Tout Belge aspire à acquérir un jour son toit. Et même si, de plus en plus souvent, il revend ses murs pour en occuper d’autres, ce genre de transaction reste capital. Raison de plus pour le faire dans les meilleures conditions. Pour les notaires, un délai de réflexion ajouterait davantage de sécurité juridique. » Pas d’accord ! » rétorquent les agents immobiliers.
La Fédération royale du Notariat belge propose qu’un délai de réflexion soit prévu lors de l’achat d’une maison. Nous estimons, au contraire, qu’une telle mesure serait source de problèmes « , lâche tout de go Luc Machon, le nouveau président de l’Institut professionnel des agents immobiliers (9 000 membres).

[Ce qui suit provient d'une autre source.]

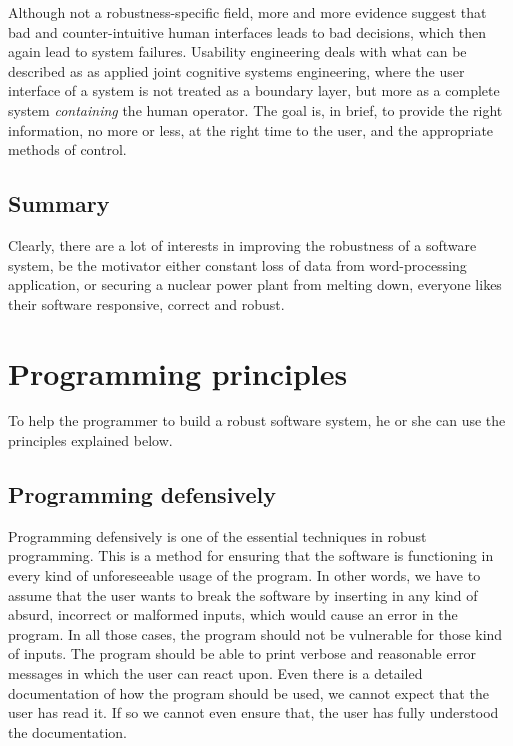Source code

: \documentclass[10pt,a4paper]{article}
\begin{document}
Although not a robustness-specific field, more and more evidence suggest that bad and counter-intuitive human interfaces leads to bad decisions, which then again lead to system failures.
Usability engineering deals with what can be described as as applied joint cognitive systems\cite{hollnagel2005joint} engineering, where the user interface of a system is not treated as a boundary layer, but more as a complete system \emph{containing} the human operator.
The goal is, in brief, to provide the right information, no more or less, at the right time to the user, and the appropriate methods of control.

\subsection{Summary}
Clearly, there are a lot of interests in improving the robustness of a software system, be the motivator either constant loss of data from word-processing application, or securing a nuclear power plant from melting down, everyone likes their software responsive, correct and robust.

\section{Programming principles}

To help the programmer to build a robust software system, he or she can use the principles explained below.

\subsection{Programming defensively}

Programming defensively is one of the essential techniques in robust programming.
This is a method for ensuring that the software is functioning in every kind of unforeseeable usage of the program. In other words, we have to assume that the user wants to break the software by inserting in any kind of absurd, incorrect or malformed inputs, which would cause an error in the program. In all those cases, the program should not be vulnerable for those kind of inputs. The program should be able to print verbose and reasonable error messages in which the user can react upon.
Even there is a detailed documentation of how the program should be used, we cannot expect that the user has read it. If so we cannot even ensure that, the user has fully understood the documentation.\\
\end{document}
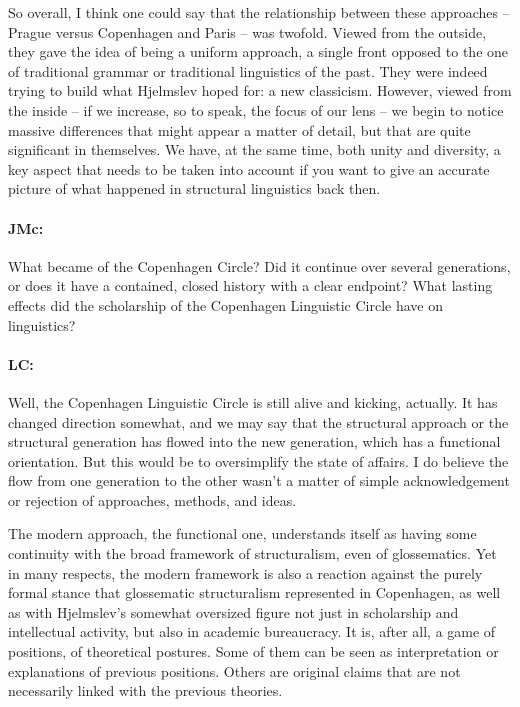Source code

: \documentclass[output=paper]{langscibook}
\begin{document}
\begin{sloppypar}So overall, I think one could say that the relationship between these approaches – Prague versus Copenhagen and Paris – was twofold. Viewed from the outside, they gave the idea of being a uniform approach, a single front opposed to the one of traditional grammar or traditional linguistics of the past. They were indeed trying to build what Hjelmslev hoped for: a new classicism. However, viewed from the inside – if we increase, so to speak, the focus of our lens – we begin to notice massive differences that might appear a matter of detail, but that are quite significant in themselves. We have, at the same time, both unity and diversity, a key aspect that needs to be taken into account if you want to give an accurate picture of what happened in structural linguistics back then.\end{sloppypar}

\paragraph*{JMc:} What became of the Copenhagen Circle? Did it continue over several generations, or does it have a contained, closed history with a clear endpoint? What lasting effects did the scholarship of the Copenhagen Linguistic Circle have on linguistics?

\paragraph*{LC:} Well, the Copenhagen Linguistic Circle is still alive and kicking, actually. It has changed direction somewhat, and we may say that the structural approach or the structural generation has flowed into the new generation, which has a functional orientation. But this would be to oversimplify the state of affairs. I do believe the flow from one generation to the other wasn’t a matter of simple acknowledgement or rejection of approaches, methods, and ideas.

The modern approach, the functional one, understands itself as having some continuity with the broad framework of structuralism, even of glossematics. Yet in many respects, the modern framework is also a reaction against the purely formal stance that glossematic structuralism represented in Copenhagen, as well as with Hjelmslev’s somewhat oversized figure not just in scholarship and intellectual activity, but also in academic bureaucracy. It is, after all, a game of positions, of theoretical postures. Some of them can be seen as interpretation or explanations of previous positions. Others are original claims that are not necessarily linked with the previous theories. 
\end{document}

Ces deux-là, pour l’instant, sont rarement sur la même longueur d’onde en matière de marché immobilier, le second reprochant au premier de grignoter sa part de gâteau. Un récent arrêt de la cour d’appel de Mons rendu contre un notaire de Feluy n’a rien arrangé. Par extension, il exclut quasi le notariat du marché immobilier de la vente de gré à gré.
Cette fois, la proposition des notaires vise pourtant à prévenir des écueils vécus de façon récurrente sur le terrain. Mais elle est démontée point par point, au nom de ses collègues, par le président de l’IPI. Qui se dit en phase avec sa ministre de tutelle, Sabine Laruelle (MR).
» Le compromis actuel suffit largement ! «
Le risque, pour l’acquéreur, invoqué par les notaires, de ne pas obtenir de crédit pour l’achat d’un bien ? » Les compromis de vente contiennent déjà pour la plupart des conditions suspensives d’obtention d’un prêt hypothécaire « , rétorque Luc Machon.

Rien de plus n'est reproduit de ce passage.